Bring out the best?
I have no idea what the professional journal/conference for PR folks is, but I've thought it might be fun to do an article/panel on how not to pitch a blogger. The Cod is a small enough fish that I'm not exactly inundated with press releases, but I get a bunch, and many of them betray a fundamental misapprehension of how the whole blog enterprise works. But more on that later. In the meantime, the Ethicurean points out what might be a cannier approach on the part of Hellman's Mayo (Best Foods to you Cali types):
Last week I received an email from a professional at a world-renowned advertising agency about a new campaign for his client Hellman’s Mayonnaise. (On the West Coast it’s sold under the Best Foods brand.) He said they wanted to hear my thoughts on real food. If they liked my description, they’d feature the post on the Yahoo Food site they’d set up, where "celebrity chef" Dave Lieberman* is blogging and posting videos about Americans and real food. In case I was worried that they just wanted to help me advertise mayonnaise, oh no.

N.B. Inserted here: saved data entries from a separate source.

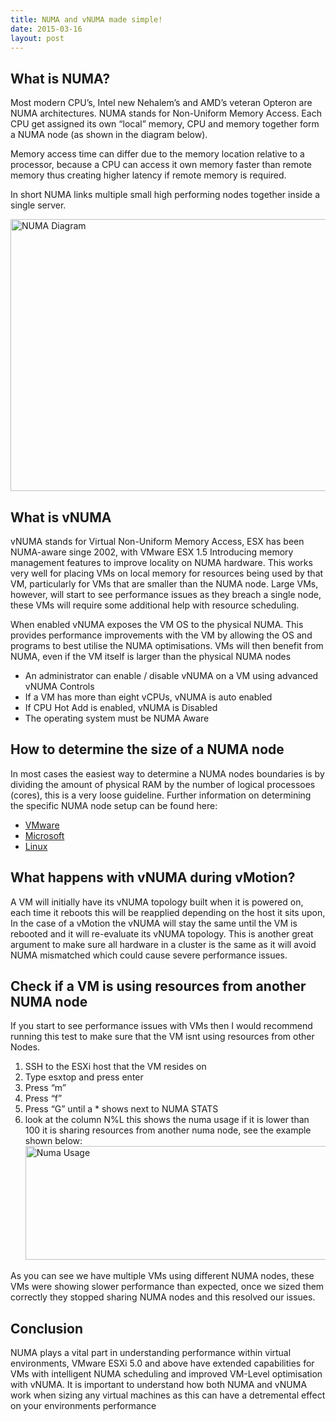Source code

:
 ```yaml
---
title: NUMA and vNUMA made simple!
date: 2015-03-16
layout: post
---
```

## What is NUMA?

Most modern CPU’s, Intel new Nehalem’s and AMD’s veteran Opteron are NUMA architectures. NUMA stands for Non-Uniform Memory Access. Each CPU get assigned its own &#8220;local&#8221; memory, CPU and memory together form a NUMA node (as shown in the diagram below).

Memory access time can differ due to the memory location relative to a processor, because a CPU can access it own memory faster than remote memory thus creating higher latency if remote memory is required.

<!--more-->

In short NUMA links multiple small high performing nodes together inside a single server.

[<img loading="lazy" src="http://35.176.61.220/wp-content/uploads/2015/03/NUMA.png" alt="NUMA Diagram" width="1346" height="435" class="aligncenter size-full wp-image-636" />](http://35.176.61.220/wp-content/uploads/2015/03/NUMA.png)

## What is vNUMA

vNUMA stands for Virtual Non-Uniform Memory Access, ESX has been NUMA-aware singe 2002, with VMware ESX 1.5 Introducing memory management features to improve locality on NUMA hardware. This works very well for placing VMs on local memory for resources being used by that VM, particularly for VMs that are smaller than the NUMA node. Large VMs, however, will start to see performance issues as they breach a single node, these VMs will require some additional help with resource scheduling.

When enabled vNUMA exposes the VM OS to the physical NUMA. This provides performance improvements with the VM by allowing the OS and programs to best utilise the NUMA optimisations. VMs will then benefit from NUMA, even if the VM itself is larger than the physical NUMA nodes

  * An administrator can enable / disable vNUMA on a VM using advanced vNUMA Controls
  * If a VM has more than eight vCPUs, vNUMA is auto enabled
  * If CPU Hot Add is enabled, vNUMA is Disabled
  * The operating system must be NUMA Aware

## How to determine the size of a NUMA node

In most cases the easiest way to determine a NUMA nodes boundaries is by dividing the amount of physical RAM by the number of logical processoes (cores), this is a very loose guideline. Further information on determining the specific NUMA node setup can be found here:

  * [VMware](https://communities.vmware.com/people/marcelo.soares/blog/2012/09/21/how-to-check-if-numa-is-enabled-on-esx-hardware)
  * [Microsoft](http://blogs.technet.com/b/gbanin/archive/2013/06/26/how-to-determine-the-amount-of-memory-and-logical-processor-of-each-numa-node.aspx)
  * [Linux](https://www.sharcnet.ca/help/index.php/Using_numactl)

## What happens with vNUMA during vMotion?

A VM will initially have its vNUMA topology built when it is powered on, each time it reboots this will be reapplied depending on the host it sits upon, In the case of a vMotion the vNUMA will stay the same until the VM is rebooted and it will re-evaluate its vNUMA topology. This is another great argument to make sure all hardware in a cluster is the same as it will avoid NUMA mismatched which could cause severe performance issues.

## Check if a VM is using resources from another NUMA node

If you start to see performance issues with VMs then I would recommend running this test to make sure that the VM isnt using resources from other Nodes.

1. SSH to the ESXi host that the VM resides on
2. Type esxtop and press enter
3. Press &#8220;m&#8221;
4. Press &#8220;f&#8221;
5. Press &#8220;G&#8221; until a * shows next to NUMA STATS
6. look at the column N%L this shows the numa usage if it is lower than 100 it is sharing resources from another numa node, see the example shown below:
[<img loading="lazy" src="http://35.176.61.220/wp-content/uploads/2015/03/NumaUsage.png" alt="Numa Usage" width="684" height="182" class="aligncenter size-full wp-image-654" />](http://35.176.61.220/wp-content/uploads/2015/03/NumaUsage.png)

As you can see we have multiple VMs using different NUMA nodes, these VMs were showing slower performance than expected, once we sized them correctly they stopped sharing NUMA nodes and this resolved our issues.

## Conclusion

NUMA plays a vital part in understanding performance within virtual environments, VMware ESXi 5.0 and above have extended capabilities for VMs with intelligent NUMA scheduling and improved VM-Level optimisation with vNUMA. It is important to understand how both NUMA and vNUMA work when sizing any virtual machines as this can have a detremental effect on your environments performance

Now, I'd never heard of the Yahoo food site, or the Yahoo/Hellman's 'Real Food' site, but I imagine it gets a fair amount of traffic. Most bloggers are sluts for exposure, and it's not hard to imagine being tempted by this kind of approach. More concerning, though also not surprising, is the totally brazen effort to claim the mantle of "Real Food." I like Hellman's and it has a place in my kitchen. It is a fundamentally different product from home-made mayo. But to assert that it is "real food"is dangerous. Not so much because of the DL Alpha Tocopherol and whatnot, as that it takes an idea "real food" that has some value as a way to encourage people to think about what they eat, and replaces it with "Real Food," which seems to mean something like a return to the dark ages of Taste of Home. Hellman's Real Food, if it gets any traction, threatens to occlude real food with Real Food, which seems to mean things like Yukon Gold potatoes tossed with a shit-ton of Hellman's.
*Who?


I first had Hellman's in the early 70's when I moved to chic upstate NY. My frist encounter with mayo was Seidner's which had its plant in Westerly, RI, my home town. The mayo was dark yellow and not jelly-like. It wouldn't stay on a knife. It was delicious. Hellman's was a shock to me. I've never recovered ans spend my days pining for Otto Seidner's mayo.
Posted by: Marco | Wednesday, 11 July 2007 at 08:04 AM
MARCO,
I don't know who you are, but the Otto Seidner brand, original recipe, is back! Made and bottled in WESTERLY! I was shocked to see it on the shelf in McQuade's Market on Main Street TODAY! Just enjoyed a turkey sandwich with Seidner's mayonnaise. I was pining for it as well, but no more.